In 1953, based on a study begun four years earlier, a 3,200-gallon hydropneumatic tank was installed underground immediately north of the administration building. The tank was piped into the water distribution system, which received water directly from the 300-gallon booster pump and discharged water into the cemetery mains. An autocon control system was also installed to operate in concert with the hydropneumatic tank, starting and stopping the 300-gpm pump upon demand. The basic elements of the water supply system was then the lake pump, the 500-gpm well pump, the surge tank, the 300-gpm booster pump, the 3,200-gallon hydro-pneumatic tank and the autocon control system, obviating the need for the water tower and bringing about its demise, along with much of the hill it topped.
This operation only satisfied the low demands of the cemetery for hand watering, vase watering and low level lawn sprinkling. During the summer months when periods of high sprinkling demand existed, the lake pump was called into operation and pumped directly into the water distribution mains. The lake pump was activated or started manually or through a combination of manual and time-clock equipment and functioned completely independently of the 3,200-gallon hydropneumatic tank and its control system.
Continuing problems from the lake pumping operation, caused by fluctuating lake levels and the plugging of sprinkler nozzles from contaminated lake water, brought about the construction of Water Well No. 3 in 1957, to the south of the administration building. The following year, a 15-horsepower, 130-gpm submersible pump was installed in the well, and a small water line was constructed from the pump discharge to a nearby storm sewer. The storm sewer subsequently discharged into the lake, allowing a continuous flow of water from the pump to the lake and a constant water level within the lake. To overcome the plugged nozzle problem, sediment separators were installed at various locations along the major watermains in an effort to intercept lake water contamination.
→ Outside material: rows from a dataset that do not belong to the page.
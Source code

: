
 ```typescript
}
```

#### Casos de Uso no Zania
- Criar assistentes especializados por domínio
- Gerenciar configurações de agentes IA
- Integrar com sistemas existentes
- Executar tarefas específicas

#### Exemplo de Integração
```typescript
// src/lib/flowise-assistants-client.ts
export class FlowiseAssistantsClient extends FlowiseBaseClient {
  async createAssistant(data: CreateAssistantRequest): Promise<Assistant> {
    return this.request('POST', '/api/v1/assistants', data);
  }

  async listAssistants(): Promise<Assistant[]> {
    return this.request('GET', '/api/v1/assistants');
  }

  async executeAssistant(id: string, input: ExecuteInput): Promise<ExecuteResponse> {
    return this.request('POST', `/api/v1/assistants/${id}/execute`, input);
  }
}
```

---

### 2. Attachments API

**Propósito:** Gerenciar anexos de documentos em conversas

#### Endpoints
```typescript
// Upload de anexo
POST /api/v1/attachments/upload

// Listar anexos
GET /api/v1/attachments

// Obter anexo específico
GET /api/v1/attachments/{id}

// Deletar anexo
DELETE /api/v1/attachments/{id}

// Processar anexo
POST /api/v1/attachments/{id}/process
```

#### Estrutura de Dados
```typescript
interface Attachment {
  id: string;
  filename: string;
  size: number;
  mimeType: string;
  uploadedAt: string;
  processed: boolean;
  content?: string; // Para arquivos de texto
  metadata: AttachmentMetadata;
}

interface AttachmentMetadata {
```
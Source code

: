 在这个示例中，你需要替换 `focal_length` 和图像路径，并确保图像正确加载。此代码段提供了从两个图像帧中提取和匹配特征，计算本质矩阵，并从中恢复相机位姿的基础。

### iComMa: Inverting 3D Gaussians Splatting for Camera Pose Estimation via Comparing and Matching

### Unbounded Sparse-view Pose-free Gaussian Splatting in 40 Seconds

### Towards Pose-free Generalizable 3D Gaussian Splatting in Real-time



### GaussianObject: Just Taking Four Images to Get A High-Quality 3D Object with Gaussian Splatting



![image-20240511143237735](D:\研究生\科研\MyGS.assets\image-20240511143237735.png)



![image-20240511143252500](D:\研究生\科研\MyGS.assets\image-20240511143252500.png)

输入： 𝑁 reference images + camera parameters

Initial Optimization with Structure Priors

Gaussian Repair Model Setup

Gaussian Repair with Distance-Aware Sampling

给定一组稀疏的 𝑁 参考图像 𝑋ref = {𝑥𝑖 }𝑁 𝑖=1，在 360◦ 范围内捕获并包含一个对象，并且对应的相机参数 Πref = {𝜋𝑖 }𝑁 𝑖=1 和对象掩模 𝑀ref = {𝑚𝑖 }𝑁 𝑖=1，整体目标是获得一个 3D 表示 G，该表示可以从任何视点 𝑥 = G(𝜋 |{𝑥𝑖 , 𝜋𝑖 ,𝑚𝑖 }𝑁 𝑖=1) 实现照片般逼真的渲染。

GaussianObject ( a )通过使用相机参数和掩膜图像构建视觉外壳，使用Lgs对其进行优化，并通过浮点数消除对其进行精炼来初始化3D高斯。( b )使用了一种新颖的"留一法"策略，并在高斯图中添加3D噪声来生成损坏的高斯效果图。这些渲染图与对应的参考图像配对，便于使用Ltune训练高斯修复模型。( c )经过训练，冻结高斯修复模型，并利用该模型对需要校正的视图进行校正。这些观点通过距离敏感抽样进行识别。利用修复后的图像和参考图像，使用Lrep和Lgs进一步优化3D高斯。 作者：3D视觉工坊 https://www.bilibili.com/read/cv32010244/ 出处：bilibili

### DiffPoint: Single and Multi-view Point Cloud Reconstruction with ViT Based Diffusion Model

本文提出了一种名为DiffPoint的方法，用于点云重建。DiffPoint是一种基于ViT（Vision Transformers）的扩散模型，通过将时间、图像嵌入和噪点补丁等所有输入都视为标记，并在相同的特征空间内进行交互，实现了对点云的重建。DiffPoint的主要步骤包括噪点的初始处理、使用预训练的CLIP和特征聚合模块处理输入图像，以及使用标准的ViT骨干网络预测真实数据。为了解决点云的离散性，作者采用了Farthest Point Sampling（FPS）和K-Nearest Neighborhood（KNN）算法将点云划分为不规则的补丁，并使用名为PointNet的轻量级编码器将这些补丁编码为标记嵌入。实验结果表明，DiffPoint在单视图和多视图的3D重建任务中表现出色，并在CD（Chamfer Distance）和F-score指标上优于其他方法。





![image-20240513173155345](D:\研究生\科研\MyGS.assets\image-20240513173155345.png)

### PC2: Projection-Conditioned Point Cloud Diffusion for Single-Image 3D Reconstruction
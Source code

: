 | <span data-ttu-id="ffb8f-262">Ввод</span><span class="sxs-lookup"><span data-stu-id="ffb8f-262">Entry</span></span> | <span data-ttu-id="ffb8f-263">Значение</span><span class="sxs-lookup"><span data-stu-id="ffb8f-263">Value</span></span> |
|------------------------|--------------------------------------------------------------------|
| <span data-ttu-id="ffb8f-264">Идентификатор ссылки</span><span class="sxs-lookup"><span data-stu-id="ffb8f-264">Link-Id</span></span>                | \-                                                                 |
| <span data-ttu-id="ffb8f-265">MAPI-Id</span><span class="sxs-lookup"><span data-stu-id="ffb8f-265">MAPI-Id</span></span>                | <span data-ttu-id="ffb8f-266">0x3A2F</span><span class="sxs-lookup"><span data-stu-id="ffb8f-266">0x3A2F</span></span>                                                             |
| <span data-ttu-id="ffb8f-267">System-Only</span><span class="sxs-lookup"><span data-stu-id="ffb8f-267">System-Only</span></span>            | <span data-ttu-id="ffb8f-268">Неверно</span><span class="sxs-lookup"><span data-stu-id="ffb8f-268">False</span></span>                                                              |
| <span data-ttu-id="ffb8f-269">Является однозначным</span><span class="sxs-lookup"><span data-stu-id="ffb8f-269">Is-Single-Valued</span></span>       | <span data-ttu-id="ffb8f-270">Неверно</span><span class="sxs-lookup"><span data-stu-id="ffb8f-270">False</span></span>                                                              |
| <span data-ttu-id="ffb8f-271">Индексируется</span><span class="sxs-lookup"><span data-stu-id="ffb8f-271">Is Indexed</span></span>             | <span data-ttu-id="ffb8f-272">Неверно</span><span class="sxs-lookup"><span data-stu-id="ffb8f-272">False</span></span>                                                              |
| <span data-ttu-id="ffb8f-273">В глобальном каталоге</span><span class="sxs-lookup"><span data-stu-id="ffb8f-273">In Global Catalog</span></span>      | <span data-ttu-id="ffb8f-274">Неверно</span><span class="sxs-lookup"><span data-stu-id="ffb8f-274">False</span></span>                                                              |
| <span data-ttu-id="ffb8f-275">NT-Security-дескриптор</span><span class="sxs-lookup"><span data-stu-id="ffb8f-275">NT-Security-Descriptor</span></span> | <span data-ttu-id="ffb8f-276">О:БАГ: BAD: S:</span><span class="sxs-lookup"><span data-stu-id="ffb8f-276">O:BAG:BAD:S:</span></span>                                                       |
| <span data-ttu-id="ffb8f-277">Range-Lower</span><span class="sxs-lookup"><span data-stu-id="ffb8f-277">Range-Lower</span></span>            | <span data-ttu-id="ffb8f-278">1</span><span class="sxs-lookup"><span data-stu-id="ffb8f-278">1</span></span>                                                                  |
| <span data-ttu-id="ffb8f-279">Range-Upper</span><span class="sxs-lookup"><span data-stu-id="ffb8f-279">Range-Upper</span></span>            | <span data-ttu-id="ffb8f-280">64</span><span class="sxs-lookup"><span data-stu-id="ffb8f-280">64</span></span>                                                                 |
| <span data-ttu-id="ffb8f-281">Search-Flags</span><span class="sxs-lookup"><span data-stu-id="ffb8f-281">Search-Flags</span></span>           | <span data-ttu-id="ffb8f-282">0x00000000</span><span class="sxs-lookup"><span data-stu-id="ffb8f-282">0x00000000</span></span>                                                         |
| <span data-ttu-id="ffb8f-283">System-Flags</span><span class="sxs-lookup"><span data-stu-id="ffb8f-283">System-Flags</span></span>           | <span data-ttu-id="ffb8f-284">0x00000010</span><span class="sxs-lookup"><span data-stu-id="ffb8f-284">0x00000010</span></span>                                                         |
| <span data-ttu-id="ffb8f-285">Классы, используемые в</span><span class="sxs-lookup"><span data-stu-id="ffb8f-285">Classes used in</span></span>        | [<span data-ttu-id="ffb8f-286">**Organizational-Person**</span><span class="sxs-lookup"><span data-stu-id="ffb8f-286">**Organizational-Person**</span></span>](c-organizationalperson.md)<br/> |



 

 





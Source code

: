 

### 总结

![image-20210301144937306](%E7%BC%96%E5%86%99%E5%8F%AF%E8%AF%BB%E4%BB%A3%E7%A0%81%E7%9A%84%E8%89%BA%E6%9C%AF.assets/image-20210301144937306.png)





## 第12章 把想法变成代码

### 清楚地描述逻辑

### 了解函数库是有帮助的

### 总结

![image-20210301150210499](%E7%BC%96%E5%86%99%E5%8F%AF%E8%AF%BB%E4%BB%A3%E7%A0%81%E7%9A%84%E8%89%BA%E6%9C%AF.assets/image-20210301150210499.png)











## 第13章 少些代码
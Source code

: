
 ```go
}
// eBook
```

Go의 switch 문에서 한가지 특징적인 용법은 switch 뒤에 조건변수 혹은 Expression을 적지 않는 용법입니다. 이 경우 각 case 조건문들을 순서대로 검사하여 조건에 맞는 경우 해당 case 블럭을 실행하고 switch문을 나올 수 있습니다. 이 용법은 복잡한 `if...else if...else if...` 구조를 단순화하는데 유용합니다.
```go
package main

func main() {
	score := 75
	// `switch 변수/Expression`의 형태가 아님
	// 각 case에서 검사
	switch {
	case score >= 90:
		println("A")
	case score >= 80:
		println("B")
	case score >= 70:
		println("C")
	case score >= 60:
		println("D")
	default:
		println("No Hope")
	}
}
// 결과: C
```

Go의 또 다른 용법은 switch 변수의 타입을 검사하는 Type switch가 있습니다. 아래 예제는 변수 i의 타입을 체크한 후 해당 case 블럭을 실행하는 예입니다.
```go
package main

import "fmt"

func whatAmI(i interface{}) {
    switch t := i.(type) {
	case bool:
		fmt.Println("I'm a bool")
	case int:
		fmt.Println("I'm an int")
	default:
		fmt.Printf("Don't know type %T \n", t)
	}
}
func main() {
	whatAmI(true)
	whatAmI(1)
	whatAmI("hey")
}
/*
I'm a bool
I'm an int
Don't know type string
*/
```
In 1969, a 125-horsepower, 1,150-gpm pump was installed in Well No. 3 replacing the 15-horsepower submersible pump. The new pump was piped to discharge directly into the cemetery distribution system rather than into the lake, virtually eliminating use of the lake pump and the contaminated lake water within the system. This same year a new power supply was installed from 36th Street to the office building pumping panel. A new autocon control panel was also installed in 1969 to operate Well Pump No. 1, the booster pump from surge tank to pressure tank, and Well Pump No. 3. The autocon controls allowed the supplied system to operate automatically, its only limits being the capacity of the pumps.
Today the cemetery’s wells supply the needs of the grounds and all buildings on the site except for the administration building, which is connected to the Minneapolis water supply.